Aku menuliskan ini, dengan tangan yang sedang digerakan oleh hati untuk menyusun kata, memilih diksi seolah sedang ingin memeluk dirimu dari jauh dengan sederhana, dengan kata-kata. Bila ini rasanya seolah berlebihan, mohon untuk dianggap wajar, sebab rindu ini, Fi, diam-diam sudah menjalar ke semua anggota badan. Dia masuk, untuk berkonspirasi menjadi kesatuan untuk membuat tulisan ini.
Aku ingin menulis ini perlahan-lahan, Fi. Seperti malam ini yang sedang bergulir bersama gemerlapnya bintang. Ada langit yang tak bisa kulihat di sini, karena aku sedang berada di dalam ruangan. Tapi aku tahu, langit malam ini sedang cerah, angkasanya sedang indah. Kutahu itu ketika tadi sebelum menulis ini, aku keluar untuk menatapnya sebentar membuatku jadi ingin melihat indahnya malam ini dengan kamu di sampingku. Indahnya malam, seperti halnya dirimu, yang malam ini tak bisa aku lihat secara langsung namun aku tahu, kamu di sana sedang indah, memesona.
Sementara aku menulis ini, di ruang sebelah ada yang sedang berdiskusi sambil meneyeruput kopi, ada yang sedang membuat laporan, satu orang masuk ke dalam wc untuk membuang sesuatu yang tak penting, juga ada Farhan dengan handphonenya yang baru sedang menelpon-yang entah itu adalah siapa.
Refi tercinta, aku berharap malam ini kamu merasa baik-baik saja kemudian bisa menjadi lebih baik. Bila tadi merasa pusing karena perjalanan, mudah-mudahan bisa mereda dengan tidur yang nyenyak dan berkualitas ditambah dengan esok pagi dengan suasana Bandung yang bagus. Juga air di kosanmu yang menyegarkan ketika itu dipakai untuk mengguyur badan ketika wudlu atau mandi. Oh, wudu, aku jadi ingin mengimamimu.
Refi, kamu tahu kenapa aku menulis ini? Padahal aku sebenarnya bisa membuat video, voicenote atau bahkan meneleponmu? Aku bisa saja begitu, tanpa harus takut habis kuota tanpa harus takut kehabisan kata. Namun, aku merasa dengan menulis di sini seolah aku bisa mencurahkan dengan jujur dan bisa menghempaskan segalanya. Yang kemudian siapa tahu dengan kusimpan jejak di sini, ini bisa menjadi abadi. Tak apa kan bila aku berharap untuk hal ini menjadi sesuatu yang bisa ada hingga kapan saja? Sebagaimana kita berharap untuk banyak hal kecil dan sederhana yang bisa memeriahkan dan menambah baik hari-hari kita. Atau layaknya aku berharap untuk kita yang bisa hidup bersama selamanya.

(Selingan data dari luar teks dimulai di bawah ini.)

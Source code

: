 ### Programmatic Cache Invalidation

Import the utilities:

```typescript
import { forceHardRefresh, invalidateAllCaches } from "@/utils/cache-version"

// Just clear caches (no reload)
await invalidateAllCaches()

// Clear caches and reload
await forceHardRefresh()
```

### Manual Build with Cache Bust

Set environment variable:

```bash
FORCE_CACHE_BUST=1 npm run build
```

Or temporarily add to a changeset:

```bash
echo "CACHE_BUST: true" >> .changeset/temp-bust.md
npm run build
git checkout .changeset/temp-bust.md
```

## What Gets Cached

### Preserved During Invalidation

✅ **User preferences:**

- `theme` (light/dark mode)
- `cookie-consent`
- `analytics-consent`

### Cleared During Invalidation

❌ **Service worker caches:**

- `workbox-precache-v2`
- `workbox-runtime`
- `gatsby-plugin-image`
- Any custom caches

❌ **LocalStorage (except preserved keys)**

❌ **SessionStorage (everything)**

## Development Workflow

Sebentar, Fi, aku mau diam sejenak. Aku jadi makin terbayang kamu. Jadi gimana ya... aku jadi makin rindu begitu. Dan, ya, aku juga jadi ingat dengan saat kemarin kamu merasa penasaran mengapa aku menyukaimu dan menyayangimu dengan terlalu.
Jadi begini, Fi, aku mau bilang bahwa bila aku bilang bahwa kamu cantik, maka kamu harus tahu bahwa itu adalah sebuah kenyataan yang tak sedang kubuat-buat. Sehingga bila aku menyukaimu, atau sesiapa saja suka dengan bagaimana bagusnya senyummu, itu adalah sesuatu yang wajar, sesuatu yang bisa disetujui bersama.

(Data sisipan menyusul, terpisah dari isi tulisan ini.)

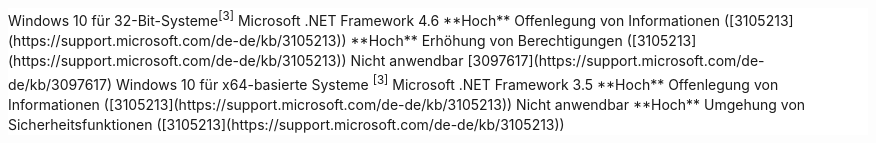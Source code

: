</td>
</tr>
<tr>
<td style="border:1px solid black;">
Windows 10 für 32-Bit-Systeme<sup>[3]</sup>

</td>
<td style="border:1px solid black;">
Microsoft .NET Framework 4.6

</td>
<td style="border:1px solid black;">
**Hoch**  
Offenlegung von Informationen  
([3105213](https://support.microsoft.com/de-de/kb/3105213))

</td>
<td style="border:1px solid black;">
**Hoch**  
Erhöhung von Berechtigungen  
([3105213](https://support.microsoft.com/de-de/kb/3105213))

</td>
<td style="border:1px solid black;">
Nicht anwendbar

</td>
<td style="border:1px solid black;">
[3097617](https://support.microsoft.com/de-de/kb/3097617)

</td>
</tr>
<tr>
<td style="border:1px solid black;">
Windows 10 für x64-basierte Systeme <sup>[3]</sup>

</td>
<td style="border:1px solid black;">
Microsoft .NET Framework 3.5

</td>
<td style="border:1px solid black;">
**Hoch**  
Offenlegung von Informationen  
([3105213](https://support.microsoft.com/de-de/kb/3105213))

</td>
<td style="border:1px solid black;">
Nicht anwendbar

</td>
<td style="border:1px solid black;">
**Hoch**  
Umgehung von Sicherheitsfunktionen  
([3105213](https://support.microsoft.com/de-de/kb/3105213))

Begitulah aku ketika pertama kali menemukanmu, yaitu di bagian bumi yang sejuk saat itu. Dengan sentuhan matahari dan hangat agak condong sedikit menyengat, aku melihatmu yang saat itu masih terlalu muda untuk kenal dengan cinta. Aku juga saat itu lebih muda dari ini, dengan sedikit pengalaman, dengan lebih banyak ketidakmampuan. Saat itu aku melihatmu sebagai sosok perempuan yang cantik yang sama halnya sebagaimana aku melihat perempuan cantik lainnya. Ya, begitu. Biasa saja. Sepertimu padaku, aku tak jatuh cinta padamu pada pandangan yang pertama. Jadi, kukira, cantik bukanlah hal utama mengapa aku menyangimu Fi, karena nyatanya banyak yang cantik namun aku malah lebih ingin kamu.

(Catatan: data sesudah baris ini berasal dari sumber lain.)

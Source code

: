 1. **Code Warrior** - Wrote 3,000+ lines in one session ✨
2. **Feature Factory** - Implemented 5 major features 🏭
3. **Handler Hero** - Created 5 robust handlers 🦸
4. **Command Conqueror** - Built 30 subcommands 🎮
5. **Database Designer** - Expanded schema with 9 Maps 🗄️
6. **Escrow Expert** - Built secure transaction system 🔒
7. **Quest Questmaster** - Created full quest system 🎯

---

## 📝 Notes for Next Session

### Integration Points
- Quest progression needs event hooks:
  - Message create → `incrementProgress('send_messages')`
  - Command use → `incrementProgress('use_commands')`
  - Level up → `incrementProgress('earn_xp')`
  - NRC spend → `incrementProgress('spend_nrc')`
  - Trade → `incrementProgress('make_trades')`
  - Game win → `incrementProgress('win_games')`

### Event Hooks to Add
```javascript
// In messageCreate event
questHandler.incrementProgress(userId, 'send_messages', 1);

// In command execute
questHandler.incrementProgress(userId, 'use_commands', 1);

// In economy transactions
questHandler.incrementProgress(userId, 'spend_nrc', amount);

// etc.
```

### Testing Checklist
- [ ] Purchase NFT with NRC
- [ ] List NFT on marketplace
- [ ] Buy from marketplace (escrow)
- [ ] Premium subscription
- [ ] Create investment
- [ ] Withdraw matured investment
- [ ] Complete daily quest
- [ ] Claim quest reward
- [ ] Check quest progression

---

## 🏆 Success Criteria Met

Ada pesan chat masuk melalui aplikasi line. Ada kenangan masuk juga melalui jalur lain: yaitu saat kita berdua untuk pertama kalinya berjalan bersama dan bersua. Dengan suasana kebun mawar dengan bunganya yang cantik. Aku tahu bagaimana caramu bicara juga caramu untuk tertawa. Ah, ya itu, satu hal lagi kutemukan mengapa aku menyayangimu: senyummu itu menyenangkan, senyummu menenangkan. Aku sudah sering bilang ini, kan?
Bila kemudian, aku adalah lelaki yang ketika malam larut malah sulit tidur dan ketika bertemu denganmu aku malah menjadi tenang-bahkan malah ngantuk, maka mungkin itulah dirimu. Menenangkan dan bisa membuatku bisa merasa bahwa aku baik-baik saja, bahwa banyak hal di dunia ini, oleh banyak sesuatu yang jahat, banyak sesuatu yang harus dikerjakan dan diselesaikan, itu adalah seolah bisa menjadi lebih mudah ketika aku ada didekatmu. Ya, kutemukan kenyamanan ketika denganmu, yang itu adalah sesuatu yang tak kudapatkan dengan mudah. Yang itu tak bisa aku capai dengan siapa saja. Kamu adalah kenyamanan bagiku, muda-mudahan kamu juga merasa begitu denganku.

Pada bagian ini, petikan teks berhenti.